Foto: Pascal Bünning

Alexandra Senfft

*1961 in Hamburg, ist Publizistin und Autorin. Für ihr Buch „Schweigen tut weh. Eine deutsche Familiengeschichte“ (2007) über das NS-Erbe ihrer mütterlichen Familie erhielt sie den Deutschen Biografiepreis. Senfft ist Mitglied im Präsidium der Lagergemeinschaft Dachau und des PEN Berlin.

Durch die Verfolgung sind viele Überlebende und ihre Nachfahren traumatisiert. Welche Rolle spielt das in Romeo Franz’ Geschichte?

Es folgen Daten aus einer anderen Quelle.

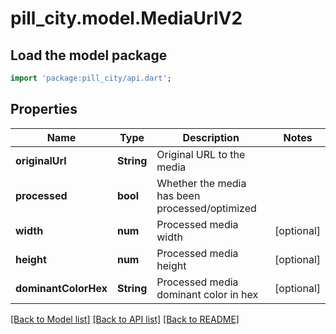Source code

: # pill_city.model.MediaUrlV2

## Load the model package
```dart
import 'package:pill_city/api.dart';
```

## Properties
Name | Type | Description | Notes
------------ | ------------- | ------------- | -------------
**originalUrl** | **String** | Original URL to the media | 
**processed** | **bool** | Whether the media has been processed/optimized | 
**width** | **num** | Processed media width | [optional] 
**height** | **num** | Processed media height | [optional] 
**dominantColorHex** | **String** | Processed media dominant color in hex | [optional] 

[[Back to Model list]](../README.md#documentation-for-models) [[Back to API list]](../README.md#documentation-for-api-endpoints) [[Back to README]](../README.md)


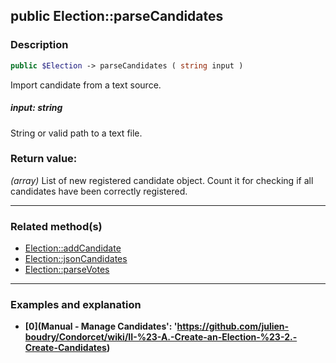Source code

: ## public Election::parseCandidates

### Description    

```php
public $Election -> parseCandidates ( string input )
```

Import candidate from a text source.    


##### **input:** *string*   
String or valid path to a text file.    



### Return value:   

*(array)* List of new registered candidate object. Count it for checking if all candidates have been correctly registered.


---------------------------------------

### Related method(s)      

* [Election::addCandidate](../Election%20Class/public%20Election--addCandidate.md)    
* [Election::jsonCandidates](../Election%20Class/public%20Election--jsonCandidates.md)    
* [Election::parseVotes](../Election%20Class/public%20Election--parseVotes.md)    

---------------------------------------

### Examples and explanation

* **[0](Manual - Manage Candidates': 'https://github.com/julien-boudry/Condorcet/wiki/II-%23-A.-Create-an-Election-%23-2.-Create-Candidates)**    
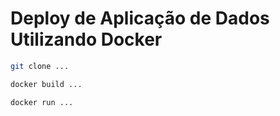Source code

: # Deploy de Aplicação de Dados Utilizando Docker

```bash 
git clone ...
```

```bash 
docker build ... 
```

```bash 
docker run ...
```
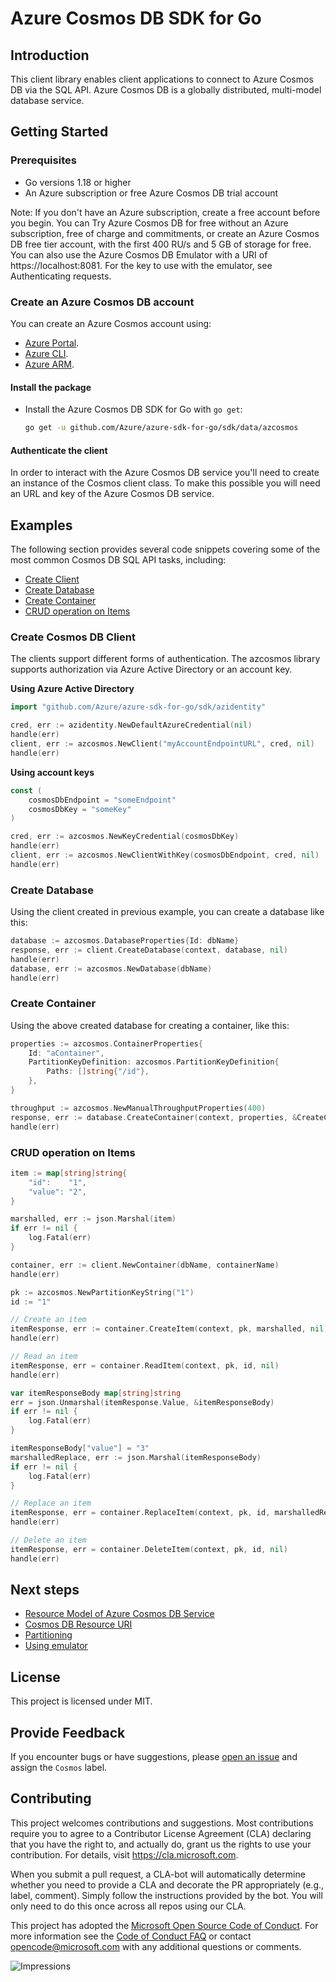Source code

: # Azure Cosmos DB SDK for Go

## Introduction

This client library enables client applications to connect to Azure Cosmos DB via the SQL API. Azure Cosmos DB is a globally distributed, multi-model database service.

## Getting Started

### Prerequisites

* Go versions 1.18 or higher
* An Azure subscription or free Azure Cosmos DB trial account

Note: If you don't have an Azure subscription, create a free account before you begin.
You can Try Azure Cosmos DB for free without an Azure subscription, free of charge and commitments, or create an Azure Cosmos DB free tier account, with the first 400 RU/s and 5 GB of storage for free. You can also use the Azure Cosmos DB Emulator with a URI of https://localhost:8081. For the key to use with the emulator, see Authenticating requests.

### Create an Azure Cosmos DB account

You can create an Azure Cosmos account using:

* [Azure Portal](https://portal.azure.com).
* [Azure CLI](https://docs.microsoft.com/cli/azure).
* [Azure ARM](https://docs.microsoft.com/azure/cosmos-db/quick-create-template).

#### Install the package

* Install the Azure Cosmos DB SDK for Go with `go get`:

  ```bash
  go get -u github.com/Azure/azure-sdk-for-go/sdk/data/azcosmos
  ```

#### Authenticate the client

In order to interact with the Azure Cosmos DB service you'll need to create an instance of the Cosmos client class. To make this possible you will need an URL and key of the Azure Cosmos DB service.

## Examples

The following section provides several code snippets covering some of the most common Cosmos DB SQL API tasks, including:
* [Create Client](#create-cosmos-db-client "Create Cosmos DB client")
* [Create Database](#create-database "Create Database")
* [Create Container](#create-container "Create Container")
* [CRUD operation on Items](#crud-operation-on-items "CRUD operation on Items")

### Create Cosmos DB Client

The clients support different forms of authentication. The azcosmos library supports authorization via Azure Active Directory or an account key.

**Using Azure Active Directory**

```go
import "github.com/Azure/azure-sdk-for-go/sdk/azidentity"

cred, err := azidentity.NewDefaultAzureCredential(nil)
handle(err)
client, err := azcosmos.NewClient("myAccountEndpointURL", cred, nil)
handle(err)
```

**Using account keys**

```go
const (
    cosmosDbEndpoint = "someEndpoint"
    cosmosDbKey = "someKey"
)

cred, err := azcosmos.NewKeyCredential(cosmosDbKey)
handle(err)
client, err := azcosmos.NewClientWithKey(cosmosDbEndpoint, cred, nil)
handle(err)
```

### Create Database

Using the client created in previous example, you can create a database like this:

```go
database := azcosmos.DatabaseProperties{Id: dbName}
response, err := client.CreateDatabase(context, database, nil)
handle(err)
database, err := azcosmos.NewDatabase(dbName)
handle(err)
```

### Create Container

Using the above created database for creating a container, like this:

```go
properties := azcosmos.ContainerProperties{
    Id: "aContainer",
    PartitionKeyDefinition: azcosmos.PartitionKeyDefinition{
        Paths: []string{"/id"},
    },
}

throughput := azcosmos.NewManualThroughputProperties(400)
response, err := database.CreateContainer(context, properties, &CreateContainerOptions{ThroughputProperties: &throughput})
handle(err)
```

### CRUD operation on Items

```go
item := map[string]string{
    "id":    "1",
    "value": "2",
}

marshalled, err := json.Marshal(item)
if err != nil {
    log.Fatal(err)
}

container, err := client.NewContainer(dbName, containerName)
handle(err)

pk := azcosmos.NewPartitionKeyString("1")
id := "1"

// Create an item
itemResponse, err := container.CreateItem(context, pk, marshalled, nil)
handle(err)

// Read an item
itemResponse, err = container.ReadItem(context, pk, id, nil)
handle(err)

var itemResponseBody map[string]string
err = json.Unmarshal(itemResponse.Value, &itemResponseBody)
if err != nil {
    log.Fatal(err)
}

itemResponseBody["value"] = "3"
marshalledReplace, err := json.Marshal(itemResponseBody)
if err != nil {
    log.Fatal(err)
}

// Replace an item
itemResponse, err = container.ReplaceItem(context, pk, id, marshalledReplace, nil)
handle(err)

// Delete an item
itemResponse, err = container.DeleteItem(context, pk, id, nil)
handle(err)
```

## Next steps

- [Resource Model of Azure Cosmos DB Service](https://docs.microsoft.com/azure/cosmos-db/sql-api-resources)
- [Cosmos DB Resource URI](https://docs.microsoft.com/rest/api/documentdb/documentdb-resource-uri-syntax-for-rest)
- [Partitioning](https://docs.microsoft.com/azure/cosmos-db/partition-data)
- [Using emulator](https://github.com/Azure/azure-documentdb-dotnet/blob/master/docs/documentdb-nosql-local-emulator.md)


## License

This project is licensed under MIT.

## Provide Feedback

If you encounter bugs or have suggestions, please
[open an issue](https://github.com/Azure/azure-sdk-for-go/issues) and assign the `Cosmos` label.

## Contributing

This project welcomes contributions and suggestions. Most contributions require you to agree to a Contributor License
Agreement (CLA) declaring that you have the right to, and actually do, grant us the rights to use your contribution. For
details, visit https://cla.microsoft.com.

When you submit a pull request, a CLA-bot will automatically determine whether you need to provide a CLA and decorate
the PR appropriately (e.g., label, comment). Simply follow the instructions provided by the bot. You will only need to
do this once across all repos using our CLA.

This project has adopted the [Microsoft Open Source Code of Conduct](https://opensource.microsoft.com/codeofconduct/).
For more information see the [Code of Conduct FAQ](https://opensource.microsoft.com/codeofconduct/faq/) or
contact [opencode@microsoft.com](mailto:opencode@microsoft.com) with any additional questions or comments.

![Impressions](https://azure-sdk-impressions.azurewebsites.net/api/impressions/azure-sdk-for-go/sdk/data/azcosmos/README.png)
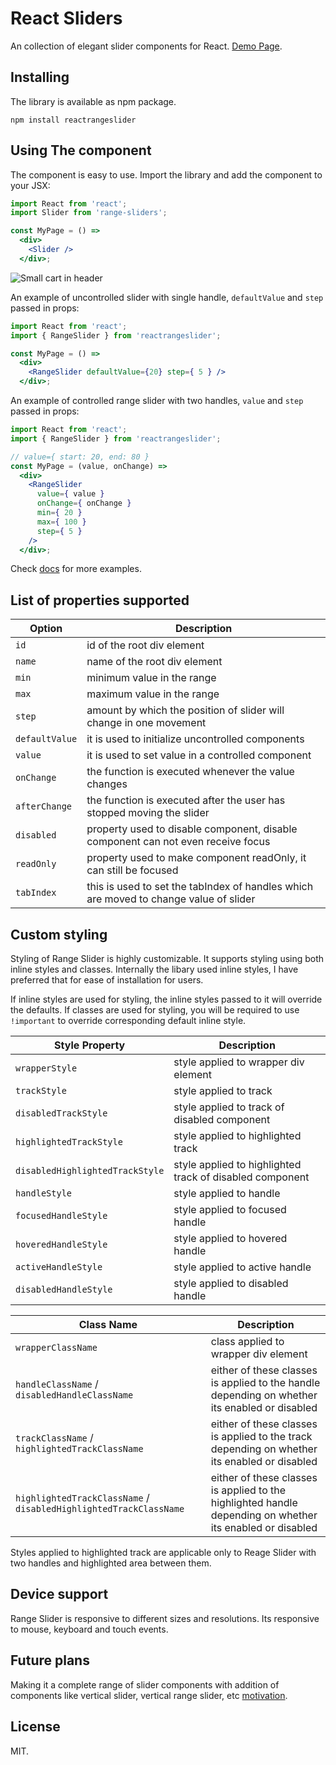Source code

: # React Sliders

An collection of elegant slider components for React.
[Demo Page](http://jpuri.github.io/react-range-slider/).

## Installing

The library is available as npm package.

`npm install reactrangeslider`

## Using The component
The component is easy to use. Import the library and add the component to your JSX:

```jsx
import React from 'react';
import Slider from 'range-sliders';

const MyPage = () =>
  <div>
    <Slider />
  </div>;
```

![Small cart in header](http://i.imgur.com/674BW07.gif)

An example of uncontrolled slider with single handle, `defaultValue` and `step` passed in props:
```jsx
import React from 'react';
import { RangeSlider } from 'reactrangeslider';

const MyPage = () =>
  <div>
    <RangeSlider defaultValue={20} step={ 5 } />
  </div>;
```

An example of controlled range slider with two handles, `value` and `step` passed in props:
```jsx
import React from 'react';
import { RangeSlider } from 'reactrangeslider';

// value={ start: 20, end: 80 }
const MyPage = (value, onChange) =>
  <div>
    <RangeSlider
      value={ value }
      onChange={ onChange }
      min={ 20 }
      max={ 100 }
      step={ 5 }
    />
  </div>;
```
Check [docs](https://github.com/jpuri/react-range-slider/tree/master/docs) for more examples.

## List of properties supported
| Option | Description |
| ------ | ----------- |
| `id`   | id of the root div element |
| `name` | name of the root div element |
| `min`  | minimum value in the range |
| `max`  | maximum value in the range |
| `step` | amount by which the position of slider will change in one movement |
| `defaultValue` | it is used to initialize uncontrolled components |
| `value`    | it is used to set value in a controlled component  |
| `onChange`    | the function is executed whenever the value changes |
| `afterChange`    | the function is executed after the user has stopped moving the slider |
| `disabled`    | property used to disable component, disable component can not even receive focus |
| `readOnly`    | property used to make component readOnly, it can still be focused |
| `tabIndex`    | this is used to set the tabIndex of handles which are moved to change value of slider |

## Custom styling
Styling of Range Slider is highly customizable. It supports styling using both inline styles and classes. Internally the libary used inline styles, I have preferred that for ease of installation for users.

If inline styles are used for styling, the inline styles passed to it will override the defaults. If classes are used for styling, you will be required to use `!important` to override corresponding default inline style.

| Style Property | Description |
| ------ | ----------- |
| `wrapperStyle`    | style applied to wrapper div element |
| `trackStyle`    | style applied to track |
| `disabledTrackStyle`    | style applied to track of disabled component |
| `highlightedTrackStyle`    | style applied to highlighted track |
| `disabledHighlightedTrackStyle`    | style applied to highlighted track of disabled component |
| `handleStyle`    | style applied to handle |
| `focusedHandleStyle`    | style applied to focused handle |
| `hoveredHandleStyle`    | style applied to hovered handle |
| `activeHandleStyle`  | style applied to active handle |
| `disabledHandleStyle`    | style applied to disabled handle |

| Class Name | Description |
| ------ | ----------- |
| `wrapperClassName`    | class applied to wrapper div element |
| `handleClassName` / `disabledHandleClassName`   | either of these classes is applied to the handle depending on whether its enabled or disabled |
| `trackClassName` / `highlightedTrackClassName`    | either of these classes is applied to the track depending on whether its enabled or disabled |
| `highlightedTrackClassName` / `disabledHighlightedTrackClassName`    | either of these classes is applied to the highlighted handle depending on whether its enabled or disabled |
Styles applied to highlighted track are applicable only to Reage Slider with two handles and highlighted area between them.

## Device support
Range Slider is responsive to different sizes and resolutions. Its responsive to mouse, keyboard and touch events.

## Future plans
Making it a complete range of slider components with addition of components like vertical slider, vertical range slider, etc
[motivation](https://jqueryui.com/slider/).

## License
MIT.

Traumata sind bei Sinti und Roma nur punktuell bis gar nicht untersucht worden. Joschi Pohl, der Großonkel von Romeo Franz, war als junger Mann in vier verschiedenen Konzentrationslagern, musste Zwangsarbeit leisten – so was krempelt die Psyche eines Menschen komplett um. Viele, die überlebt haben, sind völlig traumatisiert in ein Leben zurückgekehrt, das sie sich erst einmal zurückerobern mussten. In der Nachkriegszeit hat sich niemand darum bemüht, das gebrochene Vertrauen und die Verletzungen der eigenen Bürgerinnen und Bürger aufzuarbeiten. Solche Spuren sitzen so tief, dass sie über Generationen weitergereicht werden.

Das alles bekräftigt, dass noch viel Aufklärungsarbeit nötig ist. Wen möchten Sie mit dem Buch erreichen?

Wir wollen einen möglichst großen Teil der Gesellschaft ansprechen. Viele Sinti und Roma zeigen sich nicht als Minderheit, weil sie Angst haben, diskriminiert zu werden. Aber die Realität ist: Sie leben unter uns und sind ein wichtiger Teil unserer Gesellschaft. Es ist unsere Aufgabe, Antiziganismus, Antisemitismus, Rassismus und Menschenfeindlichkeit entschieden entgegenzutreten, damit sich die Geschichte nicht wiederholt! Gleichzeitig soll unser Buch Sinti und Roma dazu ermutigen, sich selbst zu ermächtigen. Aber dazu braucht es die Unterstützung der Mehrheitsgesellschaft.